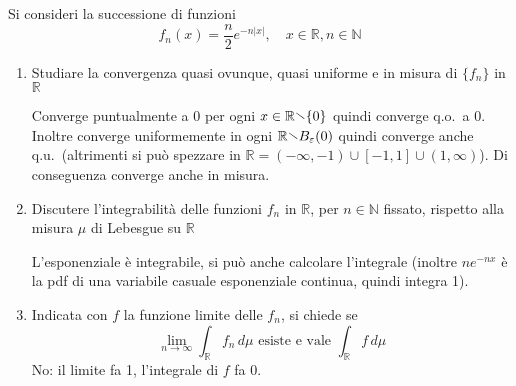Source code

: \begin{eser}[Es. 1 del 27 \-- 11 \-- 2018]
    Si consideri la successione di funzioni
    \[
      f_{n}{(x)} = \frac{n}{2}e^{-n|x|}, \quad x \in \mathbb{R}, n \in \mathbb{N}
    \]
\begin{enumerate}[label = \alph*.]
    \item Studiare la convergenza quasi ovunque, quasi uniforme e in misura di
        \(\{f_{n}\} \) in \(\mathbb{R}\) 

        Converge puntualmente a \(0\) per ogni \(x \in \mathbb{R} \sminus \{0\}
        \) quindi converge q.o.~a \(0\). Inoltre converge uniformemente in ogni
        \(\mathbb{R} \sminus B_{\varepsilon} {(0)}\) quindi converge anche
        q.u.~(altrimenti si può spezzare in \(\mathbb{R} = {(-\infty, -1)} \cup
        [-1, 1] \cup {(1, \infty)}\)). Di conseguenza converge anche in misura.
    \item Discutere l'integrabilità delle funzioni \(f_{n}\) in \(\mathbb{R}\),
        per \(n \in \mathbb{N}\) fissato, rispetto alla misura \(\mu\) di
        Lebesgue su \(\mathbb{R}\) 

        L'esponenziale è integrabile, si può anche calcolare l'integrale
        (inoltre \(ne^{-nx}\) è la pdf di una variabile casuale esponenziale
        continua, quindi integra 1).
    \item Indicata con \(f\) la funzione limite delle \(f_{n}\), si chiede se
        \[
          \lim_{n \to \infty} \int _{\mathbb{R}} f_{n} \,d \mu \text{ esiste e vale
          } \int _{\mathbb{R}} f \,d \mu
        \]
        No: il limite fa 1, l'integrale di \(f\) fa 0.
\end{enumerate}
\end{eser}

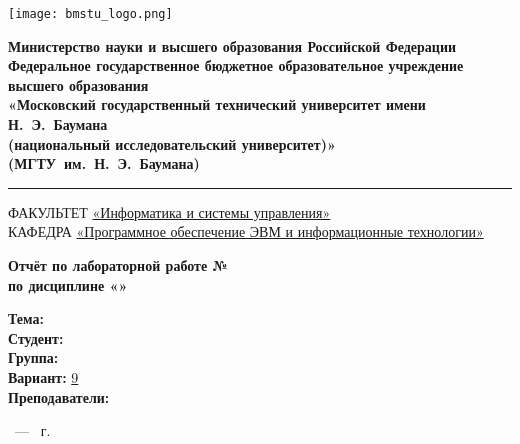 \thispagestyle{empty}

\begin{titlepage}
	\noindent \begin{minipage}{0.1\textwidth}
	\texttt{[image: bmstu\_logo.png]}
	\end{minipage}
	\noindent\begin{minipage}{0.9\textwidth}\centering
		\textbf{Министерство науки и высшего образования Российской Федерации}\\
		\textbf{Федеральное государственное бюджетное образовательное учреждение высшего образования}\\
		\textbf{«Московский государственный технический университет имени Н.~Э.~Баумана}\\
		\textbf{(национальный исследовательский университет)»}\\
		\textbf{(МГТУ~им.~Н.~Э.~Баумана)}
	\end{minipage}
	
	\vspace{7pt}
	
	\noindent\rule{\textwidth}{2pt}
	
	\vspace{7pt}
	
	\noindent ФАКУЛЬТЕТ \underline{«Информатика и системы управления»} \\
	\noindent КАФЕДРА \underline{«Программное обеспечение ЭВМ и информационные технологии»}
	
	\vspace{2.5cm}
	
	\begin{center}
		\Large\textbf{Отчёт по лабораторной работе №\labNumber} \\
		\Large\textbf{по дисциплине «\subjectName»} \\
	\end{center}
	
	\vspace{2.5cm}
	
	\noindent\textbf{Тема:} \underline{\labTheme} \\
	\noindent\textbf{Студент:} \underline{\student} \\
	\noindent\textbf{Группа:} \underline{\group} \\
	\noindent\textbf{Вариант:} \underline{9}\\
	\noindent\textbf{Преподаватели:} \underline{\teachers}\\
	
	\vspace*{\fill}
	
	\begin{center}
	\city~--- \the\year{}~г.	
	\end{center}

\end{titlepage}

\newpage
::::::::::
§ WORK TO BE COMPLETED:
How many lines in the records above hold the string "esponenziale"? Only the number is wanted.

§ RESPONSE AREA:
2